Наверняка они пошли на столь решительный шаг, зная, что в лазарете им никто не помешает побеседовать с необычным гостем, но уже с позиции силы. Значит, и я могу действовать здесь, почти не скрываясь. Лагерное подполье шутить не любит, и этим людям следует показать, чего я стою. Но лучше бы, конечно, без смертоубийства и членовредительства. Всё-таки, будущие союзники.
Пара шагов, небольшое усилие — и сломанный пополам скальпель лежит на краю изуродованной столешницы. Несколько строго дозированных толчков в грудь — и мои самонадеянные захватчики медленно удаляются от меня в вязком мареве пространства к окружающим стенам.
Следующее действие получилось легко, стоило лишь мысленно сформировать цель.
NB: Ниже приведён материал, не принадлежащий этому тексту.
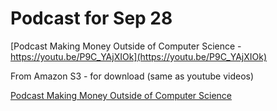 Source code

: # Podcast for Sep 28

[Podcast Making Money Outside of Computer Science - https://youtu.be/P9C_YAjXIOk](https://youtu.be/P9C_YAjXIOk)<br>

From Amazon S3 - for download (same as youtube videos)

[Podcast Making Money Outside of Computer Science](http://uw-s20-2015.s3.amazonaws.com/1015-Podcast-Making-Money-Outside-of-Computer-Science.mp3)<br>

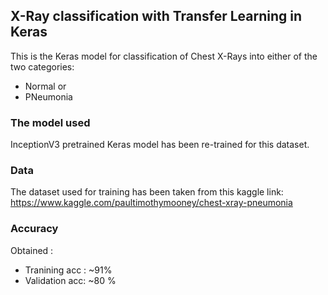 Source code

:## X-Ray classification with Transfer Learning in Keras

This is the Keras model for classification of Chest X-Rays into either of the two categories:
* Normal or 
* PNeumonia

### The model used
InceptionV3 pretrained Keras model has been re-trained for this dataset. 

### Data
The dataset used for training has been taken from this kaggle link: https://www.kaggle.com/paultimothymooney/chest-xray-pneumonia

### Accuracy
Obtained :
* Tranining acc : ~91%
* Validation acc: ~80 %
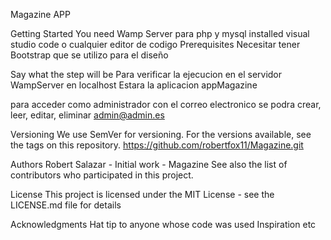 Magazine APP

Getting Started
You need Wamp Server para php y mysql
installed visual studio code o cualquier editor de codigo
Prerequisites
Necesitar tener Bootstrap que se utilizo para el diseño


Say what the step will be
Para verificar la ejecucion en el servidor WampServer en localhost 
Estara la aplicacion appMagazine 

para acceder como administrador
con el correo electronico se podra crear, leer, editar, eliminar
admin@admin.es

Versioning
We use SemVer for versioning. For the versions available, see the tags on this repository.
https://github.com/robertfox11/Magazine.git

Authors
Robert Salazar - Initial work - Magazine
See also the list of contributors who participated in this project.

License
This project is licensed under the MIT License - see the LICENSE.md file for details

Acknowledgments
Hat tip to anyone whose code was used
Inspiration
etc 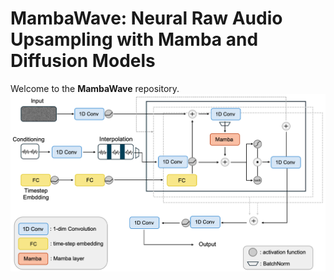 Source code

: # MambaWave: Neural Raw Audio Upsampling with Mamba and Diffusion Models

Welcome to the **MambaWave** repository. 
![Diagramma del progetto](MambaWave.png)
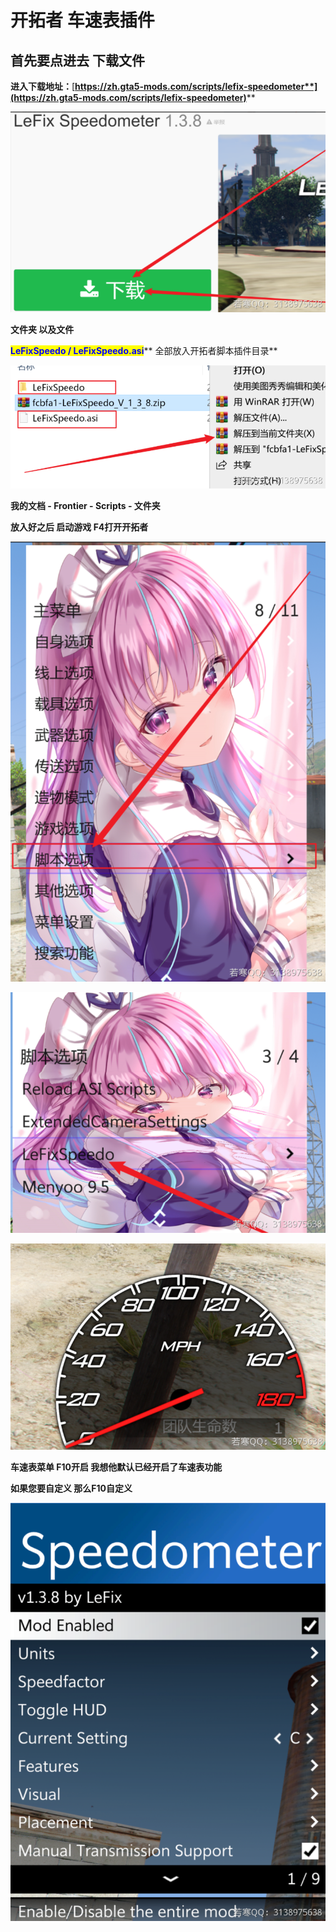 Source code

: # 开拓者 车速表插件

## **首先要点进去 下载文件**

**进入下载地址：**[**https://zh.gta5-mods.com/scripts/lefix-speedometer**](https://zh.gta5-mods.com/scripts/lefix-speedometer)****

****![](<../../../.gitbook/assets/image (8) (1) (1) (1) (1) (1).png>)****

**文件夹 以及文件**

<mark style="color:blue;">**LeFixSpeedo / LeFixSpeedo.asi**</mark>** 全部放入开拓者脚本插件目录**

****![](<../../../.gitbook/assets/image (41) (1) (1) (1).png>)****

**我的文档 - Frontier - Scripts - 文件夹**

**放入好之后 启动游戏 F4打开开拓者**

****![](<../../../.gitbook/assets/image (10) (1) (1).png>)****

****![](<../../../.gitbook/assets/image (17) (1) (1) (1) (1).png>)****

****![](<../../../.gitbook/assets/image (28) (1) (1) (1) (1).png>)****

**车速表菜单 F10开启 我想他默认已经开启了车速表功能**

**如果您要自定义 那么F10自定义**

****![](<../../../.gitbook/assets/image (30) (1) (1) (1) (1) (1).png>)****
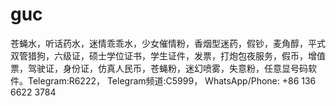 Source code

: # guc
苍蝇水，听话药水，迷情乖乖水，少女催情粉，香烟型迷药，假钞，麦角醇，平式双管猎狗，六级证，硕士学位证书，学生证件，发票，打炮包夜服务，假币，增值票，驾驶证，身份证，仿真人民币，苍蝇粉，迷幻喷雾，失意粉，任意显号码软件。Telegram:R6222， Telegram频道:C5999， WhatsApp/Phone: +86 136 6622 3784
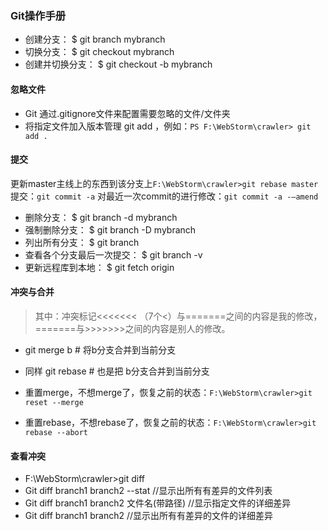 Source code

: ### Git操作手册

- 创建分支： $ git branch mybranch
- 切换分支： $ git checkout mybranch
- 创建并切换分支： $ git checkout -b mybranch

#### 忽略文件
- Git 通过.gitignore文件来配置需要忽略的文件/文件夹
- 将指定文件加入版本管理  git add <file>，例如：`PS F:\WebStorm\crawler> git add .`

#### 提交
更新master主线上的东西到该分支上`F:\WebStorm\crawler>git rebase master`
提交：`git commit -a`
对最近一次commit的进行修改：`git commit -a -–amend`

- 删除分支： $ git branch -d mybranch
- 强制删除分支： $ git branch -D mybranch
- 列出所有分支： $ git branch
- 查看各个分支最后一次提交： $ git branch -v
- 更新远程库到本地： $ git fetch origin


#### 冲突与合并
> 其中：冲突标记<<<<<<< （7个<）与=======之间的内容是我的修改，=======与>>>>>>>之间的内容是别人的修改。

- git merge b # 将b分支合并到当前分支
- 同样 git rebase  #  也是把 b分支合并到当前分支

- 重置merge，不想merge了，恢复之前的状态：`F:\WebStorm\crawler>git reset --merge`
- 重置rebase，不想rebase了，恢复之前的状态：`F:\WebStorm\crawler>git rebase --abort`


#### 查看冲突
- F:\WebStorm\crawler>git diff
- Git diff branch1 branch2 --stat   //显示出所有有差异的文件列表
- Git diff branch1 branch2 文件名(带路径)   //显示指定文件的详细差异
- Git diff branch1 branch2                   //显示出所有有差异的文件的详细差异
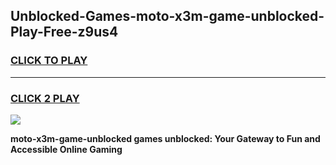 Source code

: 
## Unblocked-Games-moto-x3m-game-unblocked-Play-Free-z9us4
<h3>
<a href="https://premium76.site?title=moto-x3m-game-unblocked&ref=20A">CLICK TO PLAY</a></h3>
<hr>

<h3>
<a href="https://premium76.site?title=moto-x3m-game-unblocked&ref=20A">CLICK 2 PLAY</a>
  
</h3>

<a href="https://premium76.site?title=moto-x3m-game-unblocked&ref=20A"><img src="https://clearcache.store/games.png"></a>


**moto-x3m-game-unblocked games unblocked: Your Gateway to Fun and Accessible Online Gaming**
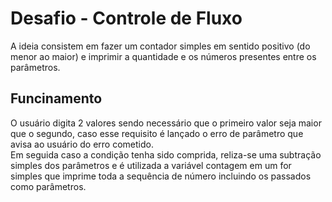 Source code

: # Desafio - Controle de Fluxo

A ideia consistem em fazer um contador simples em sentido positivo (do menor ao maior) e imprimir a quantidade e os números presentes entre os parâmetros.

## Funcinamento

O usuário digita 2 valores sendo necessário que o primeiro valor seja maior que o segundo, caso esse requisito é lançado o erro de parâmetro que avisa ao usuário do erro cometido. \
Em seguida caso a condição tenha sido comprida, reliza-se uma subtração simples dos parâmetros e é utilizada a variável contagem em um for simples que imprime toda a sequência de número incluindo os passados como parâmetros.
Выход из состояния форсажа, несмотря на мои опасения, прошёл также без серьёзных последствий. Никакой слабости или потери контроля над телом. Возможно, потому что я находился в нём не больше минуты по моему личному времени. Лишь взмокшая на спине от пота гимнастёрка, да лёгкое чувства голода и головокружение говорили о том, что я испытал серьёзную физическую нагрузку.
Я поспешил встать спиной к двери, которая, к счастью, открывалась во внутрь кабинета, и постарался заблокировать любые попытки её открыть, так как вокруг творился настоящий кавардак и на шум могла сунуться подмога. За дверью подпольщики могли вполне поставить человека, а то и двоих.
Трое моих захватчиков приземлились на пол с изрядным грохотом, попутно перевернув стул, тумбочку и свалив чайник. К счастью, не с кипятком. А на Кирьяна ко всему прочему обрушилось содержимое картотечного шкафа, вместе с запылённым графином воды.
Волосатый чернявый мужик с ошалевшим взглядом первым поднялся на ноги, выбираясь из-под стола, зло расшвыривая в стороны куски мебели, размахивая руками и ругаясь по-грузински.
Старший политрук с болезненной гримасой потирал шею, опасливо поглядывая в мою сторону и не пытаясь совершать резких движений. Похоже, товарищу Матвею хватило демонстрации для прочистки мозгов.
— Надеюсь, Матвей Фомич, мы сможем поговорить спокойно и не будем совершать дальнейших опрометчивых действий?
Интересно, кто там толкается в дверь? Семён? Или кто-то ещё, кого он успел посвятить в наш разговор? Краснов в лагере, как и я, всего два месяца. Вряд ли Родин побежал бы именно к нему. Это должен быть кто-то из «стариков». А Краснова просто отрядили прощупать меня, как старого знакомого. Вот только какой идиот решил начать с угроз и физического захвата?
— Семён, угомонись! У нас всё нормально. Просто небольшое недоразумение. Ведь так, Пётр? — Краснов постарался успокоить стоявшего за дверью, и её перестали выламывать.
— Абсолютно верно, Матвей Фомич, — поддержал я политрука, — теперь пусть ваши друзья оставят нас вдвоём и позовут кого-нибудь из ответственных за весь этот бардак, что вы сотворили.
— Не много ли ты на себя берёшь, Пётр? — нахмурился старший политрук.
— Достаточно, Матвей. Мы ведь уже частично касались этого вопроса на этапе. Ещё там, в эшелоне я пытался тебе намекнуть. Но вы почему-то решили, что меня можно взять на арапа. Да, Киря, инструментик свой забери и перед доктором за скальпель от моего имени извинись. А Мамуке Батаевичу, — я кивнул в сторону чернявого мужика, — неплохо бы холодную примочку на затылок сделать. Извини, кацо, не получилось тебя аккуратно уронить. Уж больно вы меня расстроили.
— Э! Откуда меня знаешь, а? — выпучил глаза грузин.
— Кто ж не знает младшего политрука 46-го мотоциклетного полка Калининского фронта, попавшего в плен подо Ржевом в январе сорок второго из-за контузии?
Похоже, я немного переборщил, пытаясь произвести впечатление. Лицо грузина налилось дурной кровью, кулаки сжались до побелевших костяшек. Меня спас Краснов.
— А-атставить! Кирвава, Линчук, немедленно покиньте кабинет! Скажите Семёну, пусть Захара позовёт. Передай, я за Петра ручаюсь, — после того, как грузин и Киря покинули кабинет, Краснов поднялся, потирая грудь, — ну и силищи у тебя, Теличко, словно кобыла лягнула! — и почти не изменив тона, продолжил, — надо бы прибраться здесь, как считаешь? Не то от Василия Ивановича нагорит.